Vittime senza nome. Da ventidue anni, in Kashmir, migliaia di civili continuano a essere perseguitati, torturati e uccisi, senza che vengano identificati i colpevoli di quelle che ufficialmente vengono archiviate come “sparizioni senza nome”. Quando accade qualcosa di brutto in Kashmir, la comunità internazionale è solita puntare il dito contro Islamabad. Questa volta, invece, un avvocato locale ha avuto il coraggio di chiamare in causa Nuova Delhi, denunciando che buona parte delle tombe senza nome di questa contesa regione sono state scavate da militari indiani.
Capita spesso, raccontano agenti di polizia del Kashmir, che soldati indiani denuncino ai commissariati locali l’uccisione a sangue freddo di “terroristi pakistani” colpevoli di aver illegalmente superato il confine che separa il Kashmir pakistano da quello indiano. Per poi rispondere, quando viene loro chiesto di localizzare i corpi per permetterne l’identificazione, di averli prontamente seppelliti. Certamente non per rispetto nei loro confronti, ma per nascondere un’aggressione, probabilmente ingiustificata, ai danni di civili: è questa la tesi dell’avvocato locale e attivista per i diritti umani, Parvez Imroz, stanco di constatare che nel suo Paese si continui a morire senza ragione.
Calcolare con precisione il numero di persone che hanno perso la vita in Kashmir negli ultimi decenni non è facile, ma le stime più accurate e attendibili denunciano quasi 70.000 vittime. Una delle più recenti segnalazioni di morte di “terroristi pakistani” per mano di militari indiani è stata registrata ad aprile e archiviata in meno di ventiquattr’ore. Probabilmente nessuno ne avrebbe riparlato se Imroz non l’avesse collegata alla scomparsa di tre giovani pakistani di meno di trent’anni residenti nei villaggi in prossimità della Linea di controllo, il confine provvisorio tracciato nel 1972.
Sono anni che Imroz denuncia la scomparsa di «civili entrati accidentalmente in contatto con militari indiani». Un’accusa cui Nuova Delhi ha sempre risposto prima dichiarandosi estranea ai fatti, poi incolpando il nemico storico di essere, direttamente o indirettamente, l’unico responsabile di queste sparizioni.
In passato, per paura di essere a loro volta perseguitate, le famiglie hanno spesso preferito evitare di denunciare le sparizioni dei propri cari. Oggi, invece, c’è chi spera che l’indignazione provocata da quest’ultimo fatto di sangue, che per una volta ha coinvolto giovani con un nome – Mohammad, Riyaz e Shahzad – possa far cambiare qualcosa. Quanto meno sul piano legale.

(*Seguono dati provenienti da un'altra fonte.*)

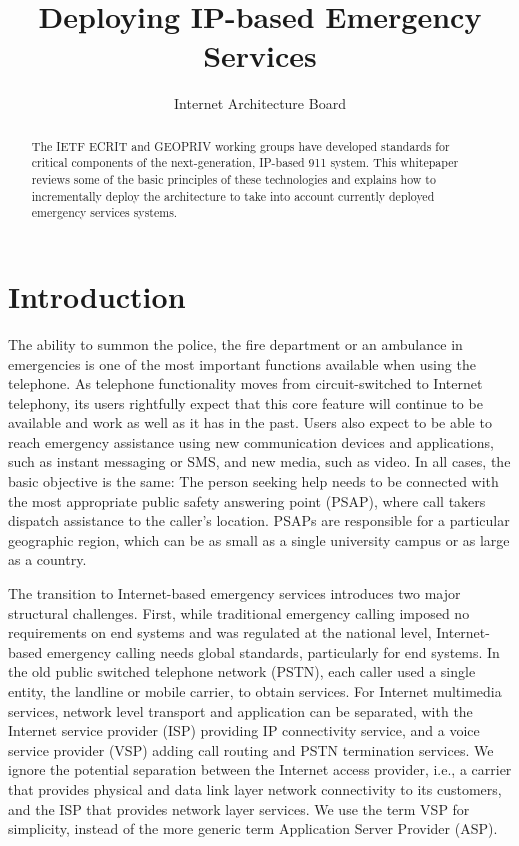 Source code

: \documentclass[12pt]{article}
\title{Deploying IP-based Emergency Services}
\author{
Internet Architecture Board 
}
\date{}
\begin{document}
\maketitle

\begin{abstract}
The IETF ECRIT and GEOPRIV working groups have developed standards
for critical components of the next-generation, IP-based 911 system.
This whitepaper reviews some of the basic principles of these technologies
and explains how to incrementally deploy the architecture to take into account currently deployed emergency services systems.  
\end{abstract}


\pagebreak



\section{Introduction}
The ability to summon the police, the fire department or an ambulance in emergencies is one of the most important functions available when using the telephone. As telephone functionality moves from circuit-switched to Internet telephony, its users rightfully expect that this core feature will continue to be available and work as well as it has in the past.  Users also expect to be able to reach emergency assistance using new communication devices and applications, such as instant messaging or SMS, and new media, such as video. In all cases, the basic objective is the same: The person seeking help needs to be connected with the most appropriate public safety answering point (PSAP), where call takers dispatch assistance to the caller's location. PSAPs are responsible for a particular geographic region, which can be as small as a single university campus or as large as a country. 

The transition to Internet-based emergency services introduces two major structural challenges. First, while traditional emergency calling imposed no requirements on end systems and was regulated at the national level, Internet-based emergency calling needs global standards, particularly for end systems. In the old public switched telephone network (PSTN), each caller used a single entity, the landline or mobile carrier, to obtain services. For Internet multimedia services, network level transport and application can be separated, with the Internet service provider (ISP)  providing IP connectivity service, and a voice service provider (VSP)  adding call routing and PSTN termination services. We ignore the potential separation between the Internet access provider, i.e., a carrier that provides physical and data link layer network connectivity to its customers, and the ISP that provides network layer services. We use the term VSP for simplicity, instead of the more generic term Application Server Provider (ASP). 
\end{document}
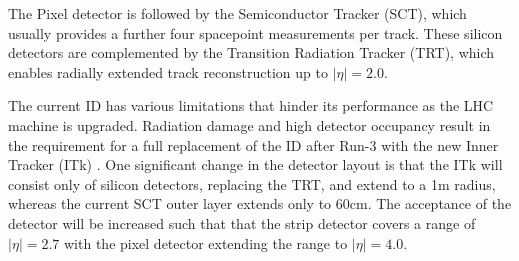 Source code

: The Pixel detector is followed by the Semiconductor Tracker (SCT), which usually provides a further four spacepoint measurements per track. These silicon detectors are complemented by the Transition Radiation Tracker (TRT), which enables radially extended track reconstruction up to $ \lvert \eta \rvert = 2.0$.

The current ID has various limitations that hinder its performance as the \ac{LHC} machine is upgraded. Radiation damage and high detector occupancy result in the requirement for a full replacement of the ID after Run-3 with the new Inner Tracker (ITk) \cite{pileup,itk-strip}. One significant change in the detector layout is that the ITk will consist only of silicon detectors, replacing the TRT, and extend to a 1m radius, whereas the current SCT outer layer extends only to 60cm. The acceptance of the detector will be increased such that that the strip detector covers a range of $ \lvert \eta \rvert = 2.7$ with the pixel detector extending the range to $ \lvert \eta \rvert = 4.0$.



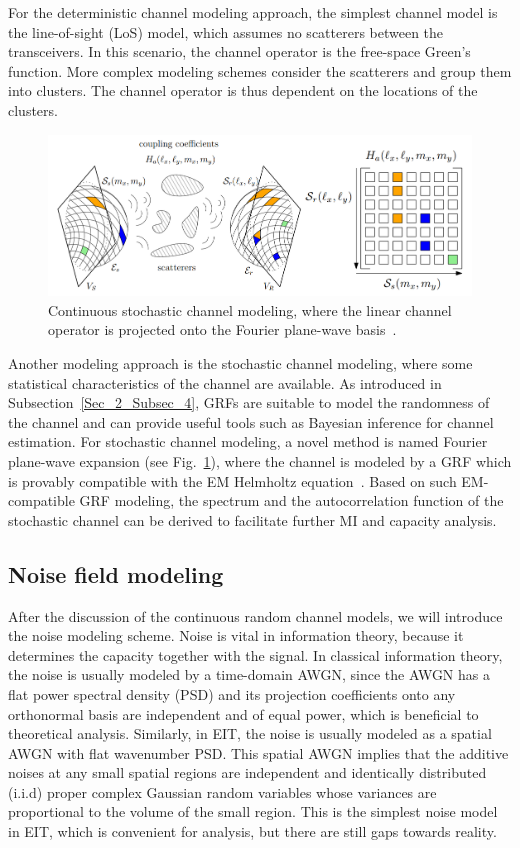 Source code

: \documentclass[journal,twocolumn]{IEEEtran}
\begin{document}
For the deterministic channel modeling approach, the simplest channel model is the line-of-sight (LoS) model, which assumes no scatterers between the transceivers. In this scenario, the channel operator is the free-space Green's function. More complex modeling schemes consider the scatterers and group them into clusters. The channel operator is thus dependent on the locations of the clusters.

\begin{figure}
	\centering 
	\includegraphics[width=\linewidth]{figures/random_channel.png} 
	\caption{Continuous stochastic channel modeling, where the linear channel operator is projected onto the Fourier plane-wave basis~\cite{marzetta2022fourier}.} 
	\label{fig:marzetta}
\end{figure}
Another modeling approach is the stochastic channel modeling, where some statistical characteristics of the channel are available. As introduced in Subsection~\ref{Sec_2_Subsec_4}, GRFs are suitable to model the randomness of the channel and can provide useful tools such as Bayesian inference for channel estimation. 
For stochastic channel modeling, a novel method is named Fourier plane-wave expansion (see Fig.~\ref{fig:marzetta}), where the channel is modeled by a GRF which is provably compatible with the EM Helmholtz equation~\cite{marzetta2022fourier}. 
Based on such EM-compatible GRF modeling, the spectrum and the autocorrelation function of the stochastic channel can be derived to facilitate further MI and capacity analysis.

\subsection{Noise field modeling}
After the discussion of the continuous random channel models, we will introduce the noise modeling scheme. 
Noise is vital in information theory, because it determines the capacity together with the signal. 
In classical information theory, the noise is usually modeled by a time-domain AWGN, since the AWGN has a flat power spectral density (PSD) and its projection coefficients onto any orthonormal basis are independent and of equal power, which is beneficial to theoretical analysis. 
Similarly, in EIT, the noise is usually modeled as a spatial AWGN with flat wavenumber PSD. This spatial AWGN implies that the additive noises at any small spatial regions are independent and identically distributed (i.i.d) proper complex Gaussian random variables whose variances are proportional to the volume of the small region. This is the simplest noise model in EIT, which is convenient for analysis, but there are still gaps towards reality. 
\end{document}
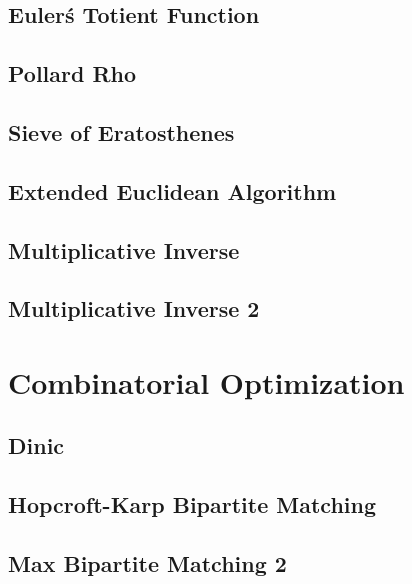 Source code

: \subsection{Euler\'s Totient Function}
\raggedbottom
\hrulefill
\subsection{Pollard Rho}
\raggedbottom
\hrulefill
\subsection{Sieve of Eratosthenes}
\raggedbottom
\hrulefill
\subsection{Extended Euclidean Algorithm}
\raggedbottom
\hrulefill
\subsection{Multiplicative Inverse}
\raggedbottom
\hrulefill
\subsection{Multiplicative Inverse 2}
\raggedbottom
\hrulefill

\section{Combinatorial Optimization}
\subsection{Dinic}
\raggedbottom
\hrulefill
\subsection{Hopcroft-Karp Bipartite Matching}
\raggedbottom
\hrulefill
\subsection{Max Bipartite Matching 2}
\raggedbottom
\hrulefill
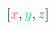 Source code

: \documentclass[preview]{standalone}
\begin{document}
$\left[\textcolor[HTML]{fe5e56}{x}, \textcolor[HTML]{00ef75}{y}, \textcolor[HTML]{0069fe}{z}\right]$
\end{document}

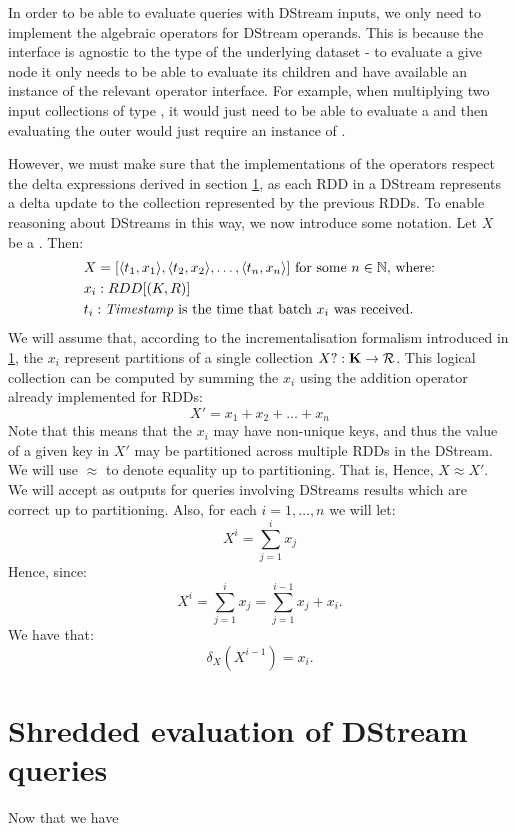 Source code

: In order to be able to evaluate queries with DStream inputs, we only need to implement the algebraic operators for DStream operands.  This is because the  interface is agnostic to the type of the underlying dataset - to evaluate a give node it only needs to be able to evaluate its children and have available an instance of the relevant operator interface. For example, when multiplying two input collections of type , it would just need to be able to evaluate a  and then evaluating the outer  would just require an instance of .

However, we must make sure that the implementations of the operators respect the delta expressions derived in section \ref{}, as each RDD in a DStream represents a delta update to the collection represented by the previous RDDs. To enable reasoning about DStreams in this way, we now introduce some notation.
\vs
Let $X$ be a . Then:
\begin{equation*}
\begin{split}
&X = [\langle t_1, x_1 \rangle, \langle t_2, x_2 \rangle, \dots, \langle t_n, x_n \rangle] \textrm{ for some $n \in \mathbb{N}$, where:} \\
&x_i: RDD[(K,R)] \\
&t_i: \textrm{\textit{Timestamp}} \textrm{ is the time that batch $x_i$ was received.}
\end{split}
\end{equation*}
We will assume that, according to the incrementalisation formalism introduced in \ref{}, the $x_i$ represent partitions of a single collection $X?: \mathbf{K} \rightarrow \mathcal{R}$. This logical collection can be computed by summing the $x_i$ using the addition operator already implemented for RDDs:
\begin{equation*}
X' = x_1 + x_2 + \dots + x_n
\end{equation*}
Note that this means that the $x_i$ may have non-unique keys, and thus the value of a given key in $X'$ may be partitioned across multiple RDDs in the DStream.
\vs
We will use $\approx$ to denote equality up to partitioning. That is, Hence, $X \approx X'$. We will accept as outputs for queries involving DStreams results which are correct up to partitioning.
\vs
Also, for each $i = 1, \dots, n$ we will let:
\begin{equation*}
X^i = \sum_{j = 1}^i{x_j}
\end{equation*}
Hence, since:
\begin{equation*}
X^i = \sum_{j = 1}^i{x_j} = \sum_{j = 1}^{i-1}{x_j} + x_i.
\end{equation*}
We have that:
\begin{equation*}
\delta_X(X^{i-1}) = x_i.
\end{equation*}
\section{Shredded evaluation of DStream queries}

Now that we have  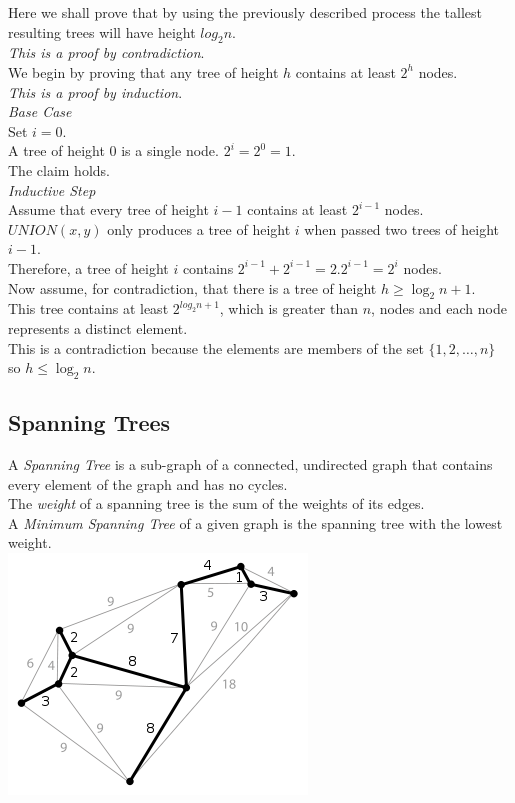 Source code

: \documentclass[11pt,a4paper]{article}
\begin{document}
Here we shall prove that by using the previously described process the tallest resulting trees will have height $log_2n$.\\
\textit{This is a proof by contradiction}.\\
We begin by proving that any tree of height $h$ contains at least $2^h$ nodes.\\
\textit{This is a proof by induction}.\\
\textit{Base Case}\\
Set $i=0$.\\
A tree of height $0$ is a single node. $2^i=2^0=1$.\\
The claim holds.\\
\textit{Inductive Step}\\
Assume that every tree of height $i-1$ contains at least $2^{i-1}$ nodes.\\
$UNION(x,y)$ only produces a tree of height $i$ when passed two trees of height $i-1$.\\
Therefore, a tree of height $i$ contains $2^{i-1}+2^{i-1}=2.2^{i-1}=2^i$ nodes.\\
Now assume, for contradiction, that there is a tree of height $h\geq\log_2n+1$.\\
This tree contains at least $2^{log_2n+1}$, which is greater than $n$, nodes and each node represents a distinct element.\\
This is a contradiction because the elements are members of the set $\{1,2,\dots,n\}$ so $h\leq\log_2n$.

\subsection{Spanning Trees}

A \textit{Spanning Tree} is a sub-graph of a connected, undirected graph that contains every element of the graph and has no cycles.\\

The \textit{weight} of a spanning tree is the sum of the weights of its edges.\\

A \textit{Minimum Spanning Tree} of a given graph is the spanning tree with the lowest weight.\\

\newpage
{}
\includegraphics[scale=0.4]{minimumSpanningTree}
\end{document}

Perché, mentre militari e paramilitari indiani possono beneficiare di un’immunità totale, i locali possono essere condannati per «presunta intenzione di commettere atti sovversivi in futuro», e rimanere in carcere con questa accusa fino a due anni. Un destino che, secondo i dati di Human Rights Watch, ha già rovinato le vite di 20.000 persone.
Nuova Delhi ha provato più volte a far tacere Imroz. Nel 1996 ha rapito e ucciso il suo amico e collega Jalil Andrabi, convincendolo così a non sposarsi e a non avere figli per evitare di mettere in pericolo la vita di chi gli sarebbe stato vicino. Nel 2002 e nel 2004 due persone a lui molto vicine rimasero, rispettivamente, gravemente ferite e uccise in “misteriosi incidenti”. Nel 2005 gli venne negato il visto per andare a ritirare il prestigioso Ludovic-Trarieux International Human Rights Prize. Imroz ha poi deciso di sposarsi, ha avuto due figli, ha costruito la propria casa di fianco a quella dei familiari e anche quando, la sera del 30 giugno 2008, lui e la sua famiglia sono stati oggetto di un misterioso attentato, ha proseguito la sua missione. E, approfittando della visibilità che l’attentato gli ha fatto guadagnare in Occidente, ha iniziato a raccogliere, con ancora più determinazione, le testimonianze dei parenti degli “scomparsi” e a cercare le fosse in cui sono seppelliti perché, un giorno, anche loro possano avere giustizia.